Photo: Maroon Staff/The Chicago Maroon
American rock band Meat Puppets' album, "Sewn Together," will be released on May 12.

The Meat Puppets may be nearly 30 years old, but they show no sign of slowing down. A major influence on such bands as Nirvana, Pavement, and Soundgarden, the Puppets continue to deliver their unique brand of punk mixed with country and psychedelic rock. But despite its spotty originality, Sewn Together, the band’s 14th studio album, seems to be missing more than just the distinct sound of their original drummer, Derrick Bostrom.

The brothers Curt (guitarist/vocalist) and Cris Kirkwood (bassist) still front the band, accompanied by the drummer Ted Marcus. Sewn Together features significant improvements in Curt’s vocal work. In a recent interview with spinner.com, Cris said that Curt was more open to utilizing the brothers’ famed harmonies on the new album, a noticeable change which enhances many of the vocal lines.

Sewn Together also features the enigmatic and engaging lyrics that are characteristic of every Meat Puppets album. “This is the story of the history of night/from the beginning it has never seen the light/it takes awhile to never understand/it holds the gift of darkness in its hand,” Curt sings in the title song.
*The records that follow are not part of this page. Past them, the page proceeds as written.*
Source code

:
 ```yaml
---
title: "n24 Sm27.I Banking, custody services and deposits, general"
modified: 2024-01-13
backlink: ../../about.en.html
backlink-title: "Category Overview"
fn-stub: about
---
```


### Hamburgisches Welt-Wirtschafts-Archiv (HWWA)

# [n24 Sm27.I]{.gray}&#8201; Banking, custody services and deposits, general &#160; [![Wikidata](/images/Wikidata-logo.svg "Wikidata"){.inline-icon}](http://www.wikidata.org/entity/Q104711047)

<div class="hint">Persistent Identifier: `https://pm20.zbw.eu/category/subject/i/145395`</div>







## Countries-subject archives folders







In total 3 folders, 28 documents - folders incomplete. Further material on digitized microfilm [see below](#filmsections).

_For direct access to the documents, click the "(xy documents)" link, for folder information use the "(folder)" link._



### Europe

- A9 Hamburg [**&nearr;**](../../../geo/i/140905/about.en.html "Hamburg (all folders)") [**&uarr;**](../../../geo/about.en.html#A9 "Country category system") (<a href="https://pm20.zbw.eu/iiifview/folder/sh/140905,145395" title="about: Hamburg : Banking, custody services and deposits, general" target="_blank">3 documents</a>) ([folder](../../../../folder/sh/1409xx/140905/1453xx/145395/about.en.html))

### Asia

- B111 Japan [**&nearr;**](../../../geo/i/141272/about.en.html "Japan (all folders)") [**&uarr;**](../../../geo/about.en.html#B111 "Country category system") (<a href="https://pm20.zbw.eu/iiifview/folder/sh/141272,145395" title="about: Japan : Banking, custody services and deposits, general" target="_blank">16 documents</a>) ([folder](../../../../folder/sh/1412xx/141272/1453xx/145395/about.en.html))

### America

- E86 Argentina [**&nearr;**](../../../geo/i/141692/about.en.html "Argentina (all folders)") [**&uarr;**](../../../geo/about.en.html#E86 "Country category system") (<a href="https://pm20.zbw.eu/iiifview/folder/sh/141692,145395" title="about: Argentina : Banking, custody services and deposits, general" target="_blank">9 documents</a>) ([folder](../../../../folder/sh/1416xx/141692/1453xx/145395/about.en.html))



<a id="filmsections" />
A beautiful tapestry of sound still buoys these lyrics; Curt and Cris are almost never content to sustain a note, applying numerous layers of instrumentation and Curt’s distinctive arpeggio picking.

So what’s missing from Sewn Together that was so apparent on classic Puppets albums like Too High to Die and cult favorite Meat Puppets II.  Actually, nothing, at least on standout cuts “Rotten Shame,” “The Monkey and the Snake,” and “Love Mountain,” all of which feel as if they were tracks culled from earlier Meat Puppet releases. However, the rest of the album, while pleasant, fails to distinguish itself without the band’s trademark riffs or distinct vocal and instrumental lines.

While it has some bright spots, Sewn Together lacks consistency and cohesion as an album and it seems cobbled together. While hardcore Puppets fans might still enjoy the album, I recommend going to see the Kirkwood brothers on the new release tour stopping by Chicago on May 30 and 31.